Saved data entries
********

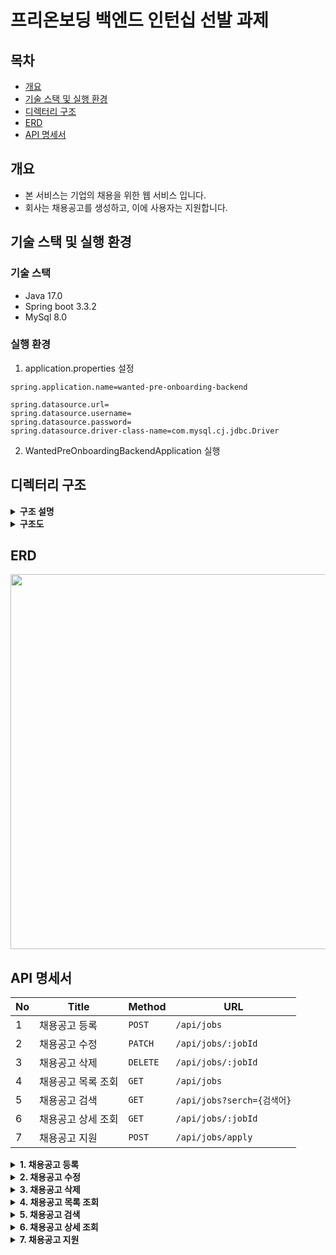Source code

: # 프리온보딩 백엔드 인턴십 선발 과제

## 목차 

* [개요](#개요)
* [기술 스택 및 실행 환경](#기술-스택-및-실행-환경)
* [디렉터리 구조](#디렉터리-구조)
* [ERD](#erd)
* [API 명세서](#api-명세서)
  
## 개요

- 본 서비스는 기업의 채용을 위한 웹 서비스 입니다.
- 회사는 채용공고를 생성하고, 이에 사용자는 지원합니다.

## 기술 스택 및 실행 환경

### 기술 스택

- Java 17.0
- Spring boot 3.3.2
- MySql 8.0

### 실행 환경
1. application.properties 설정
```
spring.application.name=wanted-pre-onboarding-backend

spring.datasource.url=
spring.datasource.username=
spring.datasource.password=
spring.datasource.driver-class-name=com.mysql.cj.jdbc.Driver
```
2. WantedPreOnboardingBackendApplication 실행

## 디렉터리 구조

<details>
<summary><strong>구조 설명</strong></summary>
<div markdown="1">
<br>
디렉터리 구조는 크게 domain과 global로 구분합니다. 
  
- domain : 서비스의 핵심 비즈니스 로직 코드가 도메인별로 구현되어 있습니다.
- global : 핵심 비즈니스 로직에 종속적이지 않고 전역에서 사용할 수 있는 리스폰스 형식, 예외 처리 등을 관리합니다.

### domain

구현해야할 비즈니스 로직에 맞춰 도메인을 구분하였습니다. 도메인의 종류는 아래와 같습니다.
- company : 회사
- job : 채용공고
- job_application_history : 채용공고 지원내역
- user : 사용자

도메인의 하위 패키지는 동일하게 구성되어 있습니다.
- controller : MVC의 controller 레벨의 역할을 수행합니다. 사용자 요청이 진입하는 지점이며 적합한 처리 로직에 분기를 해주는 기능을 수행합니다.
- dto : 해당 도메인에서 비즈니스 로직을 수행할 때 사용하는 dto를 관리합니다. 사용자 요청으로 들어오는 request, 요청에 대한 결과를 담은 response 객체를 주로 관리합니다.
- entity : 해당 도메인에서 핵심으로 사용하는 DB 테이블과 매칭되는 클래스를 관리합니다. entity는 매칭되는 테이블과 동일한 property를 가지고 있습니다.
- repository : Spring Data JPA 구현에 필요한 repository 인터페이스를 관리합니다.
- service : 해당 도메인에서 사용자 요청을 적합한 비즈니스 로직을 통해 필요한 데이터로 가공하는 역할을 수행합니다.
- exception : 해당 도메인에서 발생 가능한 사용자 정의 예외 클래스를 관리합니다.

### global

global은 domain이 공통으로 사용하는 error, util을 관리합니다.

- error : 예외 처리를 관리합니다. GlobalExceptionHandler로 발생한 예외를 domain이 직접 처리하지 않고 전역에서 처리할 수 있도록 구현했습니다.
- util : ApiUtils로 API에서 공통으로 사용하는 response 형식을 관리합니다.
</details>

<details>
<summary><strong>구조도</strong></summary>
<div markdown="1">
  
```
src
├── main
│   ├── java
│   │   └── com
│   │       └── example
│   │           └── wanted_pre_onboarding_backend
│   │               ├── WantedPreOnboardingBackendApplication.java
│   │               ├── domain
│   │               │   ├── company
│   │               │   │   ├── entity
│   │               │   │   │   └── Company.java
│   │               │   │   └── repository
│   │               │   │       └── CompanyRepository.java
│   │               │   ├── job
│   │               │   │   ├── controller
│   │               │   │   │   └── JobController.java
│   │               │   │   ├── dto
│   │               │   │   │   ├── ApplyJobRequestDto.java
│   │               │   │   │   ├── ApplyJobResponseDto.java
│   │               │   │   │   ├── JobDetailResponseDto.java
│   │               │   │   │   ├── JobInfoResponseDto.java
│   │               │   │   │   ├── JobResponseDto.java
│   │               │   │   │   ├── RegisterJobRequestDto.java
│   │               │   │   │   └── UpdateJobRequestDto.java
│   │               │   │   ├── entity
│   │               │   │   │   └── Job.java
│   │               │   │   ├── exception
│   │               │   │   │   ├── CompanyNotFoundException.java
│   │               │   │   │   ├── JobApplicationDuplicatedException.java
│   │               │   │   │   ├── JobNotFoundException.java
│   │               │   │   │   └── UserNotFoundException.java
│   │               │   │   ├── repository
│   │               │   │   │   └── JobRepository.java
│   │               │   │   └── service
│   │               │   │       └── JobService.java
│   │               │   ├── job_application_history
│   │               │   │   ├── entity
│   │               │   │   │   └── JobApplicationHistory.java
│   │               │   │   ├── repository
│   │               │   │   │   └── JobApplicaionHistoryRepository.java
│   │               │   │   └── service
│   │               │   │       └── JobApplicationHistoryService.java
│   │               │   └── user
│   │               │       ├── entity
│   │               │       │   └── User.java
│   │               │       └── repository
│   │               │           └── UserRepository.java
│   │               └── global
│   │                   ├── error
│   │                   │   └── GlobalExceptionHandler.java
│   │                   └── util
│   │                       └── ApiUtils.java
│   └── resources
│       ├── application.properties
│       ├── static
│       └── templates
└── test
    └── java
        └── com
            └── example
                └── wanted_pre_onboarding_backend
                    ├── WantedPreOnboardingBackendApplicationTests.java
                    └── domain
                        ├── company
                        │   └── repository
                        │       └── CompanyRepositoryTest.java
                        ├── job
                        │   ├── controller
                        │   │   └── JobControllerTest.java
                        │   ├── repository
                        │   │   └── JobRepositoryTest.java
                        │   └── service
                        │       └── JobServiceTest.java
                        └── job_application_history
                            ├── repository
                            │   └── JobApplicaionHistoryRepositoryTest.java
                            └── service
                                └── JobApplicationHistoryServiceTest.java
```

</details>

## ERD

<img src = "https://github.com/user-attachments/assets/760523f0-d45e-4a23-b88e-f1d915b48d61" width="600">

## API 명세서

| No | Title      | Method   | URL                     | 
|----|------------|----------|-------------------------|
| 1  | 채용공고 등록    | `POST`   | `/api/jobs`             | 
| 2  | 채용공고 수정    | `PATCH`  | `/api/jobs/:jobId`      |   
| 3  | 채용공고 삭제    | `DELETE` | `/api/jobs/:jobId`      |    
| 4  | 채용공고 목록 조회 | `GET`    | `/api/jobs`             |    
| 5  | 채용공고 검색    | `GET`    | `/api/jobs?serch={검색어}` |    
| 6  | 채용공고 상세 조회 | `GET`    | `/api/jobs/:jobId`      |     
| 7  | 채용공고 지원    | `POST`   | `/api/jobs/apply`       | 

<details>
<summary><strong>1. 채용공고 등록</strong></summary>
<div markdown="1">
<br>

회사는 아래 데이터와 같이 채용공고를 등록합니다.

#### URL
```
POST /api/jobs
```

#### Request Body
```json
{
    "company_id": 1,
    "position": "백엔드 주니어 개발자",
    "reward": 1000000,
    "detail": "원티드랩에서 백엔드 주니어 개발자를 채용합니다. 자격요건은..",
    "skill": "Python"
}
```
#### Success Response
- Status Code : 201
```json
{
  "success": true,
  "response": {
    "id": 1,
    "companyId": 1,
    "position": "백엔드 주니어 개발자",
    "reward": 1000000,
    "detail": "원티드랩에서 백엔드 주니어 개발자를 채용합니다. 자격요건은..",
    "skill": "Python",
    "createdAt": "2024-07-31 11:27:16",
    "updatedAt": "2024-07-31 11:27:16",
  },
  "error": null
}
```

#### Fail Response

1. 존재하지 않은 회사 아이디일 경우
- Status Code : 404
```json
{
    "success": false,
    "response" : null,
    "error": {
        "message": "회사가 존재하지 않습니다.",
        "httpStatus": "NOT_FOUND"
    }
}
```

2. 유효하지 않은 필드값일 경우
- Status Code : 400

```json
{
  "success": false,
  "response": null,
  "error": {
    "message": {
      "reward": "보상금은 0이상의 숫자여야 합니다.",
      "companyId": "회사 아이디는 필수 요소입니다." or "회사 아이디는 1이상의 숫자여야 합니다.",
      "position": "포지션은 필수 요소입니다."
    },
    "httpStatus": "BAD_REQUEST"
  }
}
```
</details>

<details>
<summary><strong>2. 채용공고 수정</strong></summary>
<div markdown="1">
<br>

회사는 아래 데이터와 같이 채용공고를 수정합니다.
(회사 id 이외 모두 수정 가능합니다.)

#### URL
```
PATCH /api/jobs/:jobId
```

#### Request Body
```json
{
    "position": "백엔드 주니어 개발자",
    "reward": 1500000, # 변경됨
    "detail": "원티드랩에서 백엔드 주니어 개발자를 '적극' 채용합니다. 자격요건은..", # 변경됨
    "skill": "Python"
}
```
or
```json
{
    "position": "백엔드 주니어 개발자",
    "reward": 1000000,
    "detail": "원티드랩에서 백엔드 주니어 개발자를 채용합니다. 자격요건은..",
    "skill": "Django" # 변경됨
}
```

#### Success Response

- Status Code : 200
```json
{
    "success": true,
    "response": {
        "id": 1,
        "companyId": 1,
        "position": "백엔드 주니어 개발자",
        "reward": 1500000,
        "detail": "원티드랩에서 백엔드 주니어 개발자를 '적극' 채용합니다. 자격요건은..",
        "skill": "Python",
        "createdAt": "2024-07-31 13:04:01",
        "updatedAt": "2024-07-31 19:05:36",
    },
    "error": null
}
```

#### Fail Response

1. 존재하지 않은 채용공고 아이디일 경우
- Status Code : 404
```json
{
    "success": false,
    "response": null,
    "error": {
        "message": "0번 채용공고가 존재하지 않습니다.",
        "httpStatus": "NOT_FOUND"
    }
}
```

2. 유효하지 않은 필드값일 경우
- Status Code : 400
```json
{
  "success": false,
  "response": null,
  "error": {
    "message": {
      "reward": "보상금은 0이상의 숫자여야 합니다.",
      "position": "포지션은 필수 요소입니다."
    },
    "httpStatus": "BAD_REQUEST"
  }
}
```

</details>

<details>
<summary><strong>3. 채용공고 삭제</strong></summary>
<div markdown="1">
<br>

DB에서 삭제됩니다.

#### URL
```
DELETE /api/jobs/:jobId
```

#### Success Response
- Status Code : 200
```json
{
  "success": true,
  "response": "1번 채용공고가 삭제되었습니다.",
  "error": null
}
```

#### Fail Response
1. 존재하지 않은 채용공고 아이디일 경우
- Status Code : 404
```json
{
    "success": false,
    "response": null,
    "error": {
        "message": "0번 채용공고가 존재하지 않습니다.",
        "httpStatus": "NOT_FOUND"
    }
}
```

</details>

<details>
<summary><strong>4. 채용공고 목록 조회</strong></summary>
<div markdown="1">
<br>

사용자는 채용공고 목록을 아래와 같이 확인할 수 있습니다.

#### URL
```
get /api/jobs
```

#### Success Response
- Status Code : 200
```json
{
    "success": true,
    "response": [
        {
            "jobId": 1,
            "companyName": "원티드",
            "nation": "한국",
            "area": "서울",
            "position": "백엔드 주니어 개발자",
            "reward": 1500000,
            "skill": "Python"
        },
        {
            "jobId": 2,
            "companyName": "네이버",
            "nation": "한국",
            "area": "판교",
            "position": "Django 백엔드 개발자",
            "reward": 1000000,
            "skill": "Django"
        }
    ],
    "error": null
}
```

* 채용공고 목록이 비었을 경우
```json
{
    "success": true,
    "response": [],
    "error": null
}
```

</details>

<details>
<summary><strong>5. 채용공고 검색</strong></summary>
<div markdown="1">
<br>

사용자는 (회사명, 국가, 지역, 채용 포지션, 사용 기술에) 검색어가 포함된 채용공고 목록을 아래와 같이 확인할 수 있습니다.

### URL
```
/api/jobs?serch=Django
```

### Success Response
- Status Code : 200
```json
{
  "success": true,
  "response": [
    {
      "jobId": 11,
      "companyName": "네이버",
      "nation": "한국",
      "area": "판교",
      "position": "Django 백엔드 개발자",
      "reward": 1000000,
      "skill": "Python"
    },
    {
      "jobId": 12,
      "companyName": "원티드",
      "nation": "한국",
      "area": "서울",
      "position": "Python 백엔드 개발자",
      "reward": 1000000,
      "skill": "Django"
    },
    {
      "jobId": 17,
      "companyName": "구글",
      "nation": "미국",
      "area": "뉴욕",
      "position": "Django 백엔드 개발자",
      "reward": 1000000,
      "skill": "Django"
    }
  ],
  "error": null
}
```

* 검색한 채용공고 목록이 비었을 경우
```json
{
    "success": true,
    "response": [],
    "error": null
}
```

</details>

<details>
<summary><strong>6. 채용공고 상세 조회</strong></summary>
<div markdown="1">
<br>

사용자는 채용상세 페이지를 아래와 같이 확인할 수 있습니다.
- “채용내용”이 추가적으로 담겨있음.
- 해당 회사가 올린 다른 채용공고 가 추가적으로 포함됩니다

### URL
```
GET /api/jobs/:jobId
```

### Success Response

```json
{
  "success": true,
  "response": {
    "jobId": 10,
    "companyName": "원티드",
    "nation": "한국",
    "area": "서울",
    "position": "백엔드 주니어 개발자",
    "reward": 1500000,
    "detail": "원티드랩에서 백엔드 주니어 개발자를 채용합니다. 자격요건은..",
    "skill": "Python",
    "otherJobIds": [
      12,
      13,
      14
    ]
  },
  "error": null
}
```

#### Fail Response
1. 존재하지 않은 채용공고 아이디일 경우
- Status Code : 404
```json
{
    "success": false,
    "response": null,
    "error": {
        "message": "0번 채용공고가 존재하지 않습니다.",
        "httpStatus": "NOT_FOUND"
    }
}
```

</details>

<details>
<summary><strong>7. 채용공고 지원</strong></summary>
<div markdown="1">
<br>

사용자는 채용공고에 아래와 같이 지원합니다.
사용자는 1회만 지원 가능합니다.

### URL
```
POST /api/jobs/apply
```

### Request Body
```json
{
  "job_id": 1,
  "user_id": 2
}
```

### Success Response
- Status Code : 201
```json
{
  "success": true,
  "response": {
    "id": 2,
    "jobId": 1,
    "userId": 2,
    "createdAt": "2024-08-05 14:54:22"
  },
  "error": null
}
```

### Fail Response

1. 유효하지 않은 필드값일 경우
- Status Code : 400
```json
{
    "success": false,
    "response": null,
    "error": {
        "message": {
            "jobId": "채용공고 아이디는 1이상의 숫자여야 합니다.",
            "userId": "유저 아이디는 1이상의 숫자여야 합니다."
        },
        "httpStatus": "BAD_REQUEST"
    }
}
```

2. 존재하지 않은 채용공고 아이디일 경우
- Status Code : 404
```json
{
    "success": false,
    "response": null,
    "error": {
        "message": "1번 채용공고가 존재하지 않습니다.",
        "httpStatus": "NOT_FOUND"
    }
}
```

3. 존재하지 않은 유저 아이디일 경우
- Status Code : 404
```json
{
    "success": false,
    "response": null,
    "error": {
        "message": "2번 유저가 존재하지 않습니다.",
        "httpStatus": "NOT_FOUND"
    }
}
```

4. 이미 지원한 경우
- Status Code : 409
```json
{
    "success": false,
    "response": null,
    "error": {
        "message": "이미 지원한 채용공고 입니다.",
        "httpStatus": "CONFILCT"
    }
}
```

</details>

********

Work request: If a line contains the word "디렉터리", it counts; say how many such lines the records hold, and give only that number.

Answer box: 3